#### WORK INSTRUCTION
Set down the records exactly as they stand, except for any pictures, which you should omit.

Plain-text document sources:

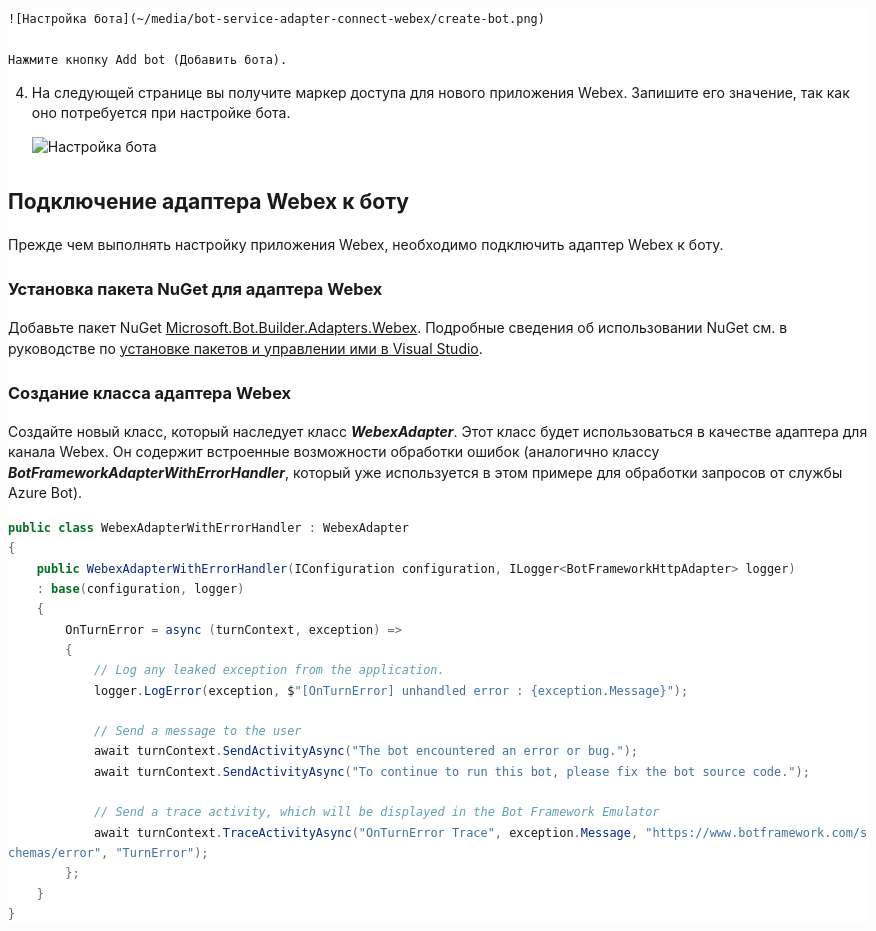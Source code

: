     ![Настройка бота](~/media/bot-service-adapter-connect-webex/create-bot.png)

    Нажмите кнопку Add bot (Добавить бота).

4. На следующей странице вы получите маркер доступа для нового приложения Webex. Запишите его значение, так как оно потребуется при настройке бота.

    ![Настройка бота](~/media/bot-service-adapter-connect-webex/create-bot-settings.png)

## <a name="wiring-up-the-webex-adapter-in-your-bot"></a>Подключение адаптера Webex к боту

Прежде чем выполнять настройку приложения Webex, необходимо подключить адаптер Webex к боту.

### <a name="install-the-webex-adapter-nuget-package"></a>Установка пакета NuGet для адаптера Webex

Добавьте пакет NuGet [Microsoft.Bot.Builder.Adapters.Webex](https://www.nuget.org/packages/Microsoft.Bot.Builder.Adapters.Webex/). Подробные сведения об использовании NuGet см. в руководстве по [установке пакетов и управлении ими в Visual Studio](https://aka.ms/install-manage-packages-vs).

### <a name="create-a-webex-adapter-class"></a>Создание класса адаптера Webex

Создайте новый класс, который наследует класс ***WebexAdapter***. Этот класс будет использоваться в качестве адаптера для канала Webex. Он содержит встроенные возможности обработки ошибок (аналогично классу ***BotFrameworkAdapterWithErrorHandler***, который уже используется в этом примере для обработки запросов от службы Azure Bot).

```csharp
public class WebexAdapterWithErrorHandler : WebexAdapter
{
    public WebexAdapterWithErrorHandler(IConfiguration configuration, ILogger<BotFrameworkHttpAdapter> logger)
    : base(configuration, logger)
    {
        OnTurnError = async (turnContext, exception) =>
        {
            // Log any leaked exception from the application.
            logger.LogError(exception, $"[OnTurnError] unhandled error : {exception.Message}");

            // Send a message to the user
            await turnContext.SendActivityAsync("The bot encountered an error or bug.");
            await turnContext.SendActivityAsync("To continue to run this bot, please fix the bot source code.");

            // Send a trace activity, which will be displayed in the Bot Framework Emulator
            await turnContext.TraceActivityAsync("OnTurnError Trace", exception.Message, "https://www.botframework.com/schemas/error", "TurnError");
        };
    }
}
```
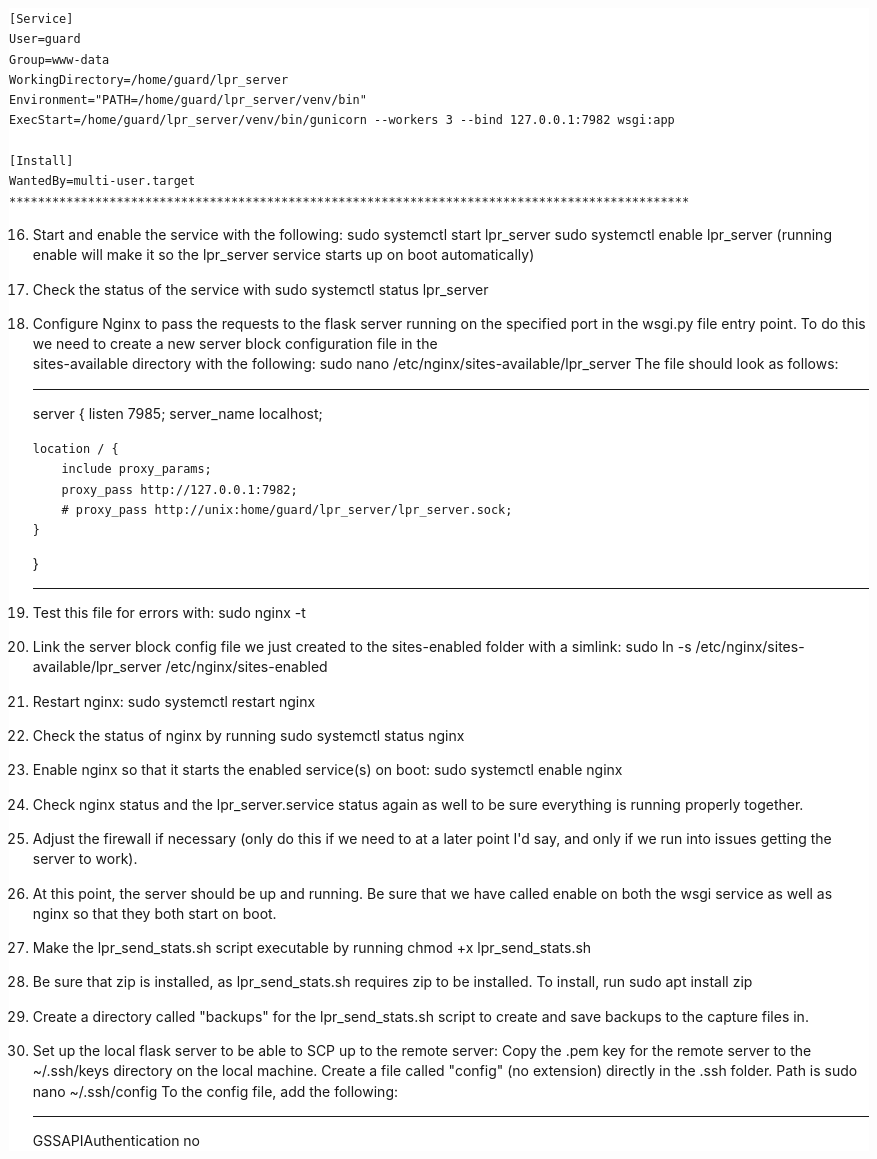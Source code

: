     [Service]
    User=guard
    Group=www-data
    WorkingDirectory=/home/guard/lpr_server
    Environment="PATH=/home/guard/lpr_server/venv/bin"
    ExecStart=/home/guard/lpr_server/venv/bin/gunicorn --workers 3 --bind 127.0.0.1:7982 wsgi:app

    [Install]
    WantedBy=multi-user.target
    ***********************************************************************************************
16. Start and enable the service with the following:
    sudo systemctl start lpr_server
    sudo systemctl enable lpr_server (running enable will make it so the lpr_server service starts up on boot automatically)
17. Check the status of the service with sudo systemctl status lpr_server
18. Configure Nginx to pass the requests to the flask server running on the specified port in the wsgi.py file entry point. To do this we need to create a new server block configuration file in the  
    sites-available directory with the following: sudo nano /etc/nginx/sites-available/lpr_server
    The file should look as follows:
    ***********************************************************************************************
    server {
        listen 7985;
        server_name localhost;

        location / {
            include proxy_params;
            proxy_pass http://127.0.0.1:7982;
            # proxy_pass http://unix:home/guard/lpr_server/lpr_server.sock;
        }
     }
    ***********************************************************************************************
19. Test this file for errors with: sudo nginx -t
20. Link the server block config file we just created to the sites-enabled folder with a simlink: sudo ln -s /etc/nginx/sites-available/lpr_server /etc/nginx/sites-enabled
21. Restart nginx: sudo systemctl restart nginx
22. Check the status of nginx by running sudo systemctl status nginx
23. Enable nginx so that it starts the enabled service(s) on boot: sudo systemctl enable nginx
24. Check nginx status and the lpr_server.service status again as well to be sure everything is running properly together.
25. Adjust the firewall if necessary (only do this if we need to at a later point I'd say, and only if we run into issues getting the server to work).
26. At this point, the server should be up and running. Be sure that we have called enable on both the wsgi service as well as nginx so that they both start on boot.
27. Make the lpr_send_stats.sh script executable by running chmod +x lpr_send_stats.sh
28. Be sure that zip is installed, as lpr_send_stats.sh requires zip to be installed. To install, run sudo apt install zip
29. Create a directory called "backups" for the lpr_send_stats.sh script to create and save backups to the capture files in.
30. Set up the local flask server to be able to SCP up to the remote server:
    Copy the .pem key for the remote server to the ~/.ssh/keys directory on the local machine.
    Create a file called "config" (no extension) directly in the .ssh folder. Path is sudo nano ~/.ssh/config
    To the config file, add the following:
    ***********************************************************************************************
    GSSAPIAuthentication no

#### RESULT
Source code

:     ![Настройка бота](~/media/bot-service-adapter-connect-webex/create-bot.png)

    Нажмите кнопку Add bot (Добавить бота).

4. На следующей странице вы получите маркер доступа для нового приложения Webex. Запишите его значение, так как оно потребуется при настройке бота.

    ![Настройка бота](~/media/bot-service-adapter-connect-webex/create-bot-settings.png)

## <a name="wiring-up-the-webex-adapter-in-your-bot"></a>Подключение адаптера Webex к боту

Прежде чем выполнять настройку приложения Webex, необходимо подключить адаптер Webex к боту.

### <a name="install-the-webex-adapter-nuget-package"></a>Установка пакета NuGet для адаптера Webex

Добавьте пакет NuGet [Microsoft.Bot.Builder.Adapters.Webex](https://www.nuget.org/packages/Microsoft.Bot.Builder.Adapters.Webex/). Подробные сведения об использовании NuGet см. в руководстве по [установке пакетов и управлении ими в Visual Studio](https://aka.ms/install-manage-packages-vs).

### <a name="create-a-webex-adapter-class"></a>Создание класса адаптера Webex

Создайте новый класс, который наследует класс ***WebexAdapter***. Этот класс будет использоваться в качестве адаптера для канала Webex. Он содержит встроенные возможности обработки ошибок (аналогично классу ***BotFrameworkAdapterWithErrorHandler***, который уже используется в этом примере для обработки запросов от службы Azure Bot).

```csharp
public class WebexAdapterWithErrorHandler : WebexAdapter
{
    public WebexAdapterWithErrorHandler(IConfiguration configuration, ILogger<BotFrameworkHttpAdapter> logger)
    : base(configuration, logger)
    {
        OnTurnError = async (turnContext, exception) =>
        {
            // Log any leaked exception from the application.
            logger.LogError(exception, $"[OnTurnError] unhandled error : {exception.Message}");

            // Send a message to the user
            await turnContext.SendActivityAsync("The bot encountered an error or bug.");
            await turnContext.SendActivityAsync("To continue to run this bot, please fix the bot source code.");

            // Send a trace activity, which will be displayed in the Bot Framework Emulator
            await turnContext.TraceActivityAsync("OnTurnError Trace", exception.Message, "https://www.botframework.com/schemas/error", "TurnError");
        };
    }
}
```
Source code

:     [Service]
    User=guard
    Group=www-data
    WorkingDirectory=/home/guard/lpr_server
    Environment="PATH=/home/guard/lpr_server/venv/bin"
    ExecStart=/home/guard/lpr_server/venv/bin/gunicorn --workers 3 --bind 127.0.0.1:7982 wsgi:app

    [Install]
    WantedBy=multi-user.target
    ***********************************************************************************************
16. Start and enable the service with the following:
    sudo systemctl start lpr_server
    sudo systemctl enable lpr_server (running enable will make it so the lpr_server service starts up on boot automatically)
17. Check the status of the service with sudo systemctl status lpr_server
18. Configure Nginx to pass the requests to the flask server running on the specified port in the wsgi.py file entry point. To do this we need to create a new server block configuration file in the  
    sites-available directory with the following: sudo nano /etc/nginx/sites-available/lpr_server
    The file should look as follows:
    ***********************************************************************************************
    server {
        listen 7985;
        server_name localhost;

        location / {
            include proxy_params;
            proxy_pass http://127.0.0.1:7982;
            # proxy_pass http://unix:home/guard/lpr_server/lpr_server.sock;
        }
     }
    ***********************************************************************************************
19. Test this file for errors with: sudo nginx -t
20. Link the server block config file we just created to the sites-enabled folder with a simlink: sudo ln -s /etc/nginx/sites-available/lpr_server /etc/nginx/sites-enabled
21. Restart nginx: sudo systemctl restart nginx
22. Check the status of nginx by running sudo systemctl status nginx
23. Enable nginx so that it starts the enabled service(s) on boot: sudo systemctl enable nginx
24. Check nginx status and the lpr_server.service status again as well to be sure everything is running properly together.
25. Adjust the firewall if necessary (only do this if we need to at a later point I'd say, and only if we run into issues getting the server to work).
26. At this point, the server should be up and running. Be sure that we have called enable on both the wsgi service as well as nginx so that they both start on boot.
27. Make the lpr_send_stats.sh script executable by running chmod +x lpr_send_stats.sh
28. Be sure that zip is installed, as lpr_send_stats.sh requires zip to be installed. To install, run sudo apt install zip
29. Create a directory called "backups" for the lpr_send_stats.sh script to create and save backups to the capture files in.
30. Set up the local flask server to be able to SCP up to the remote server:
    Copy the .pem key for the remote server to the ~/.ssh/keys directory on the local machine.
    Create a file called "config" (no extension) directly in the .ssh folder. Path is sudo nano ~/.ssh/config
    To the config file, add the following:
    ***********************************************************************************************
    GSSAPIAuthentication no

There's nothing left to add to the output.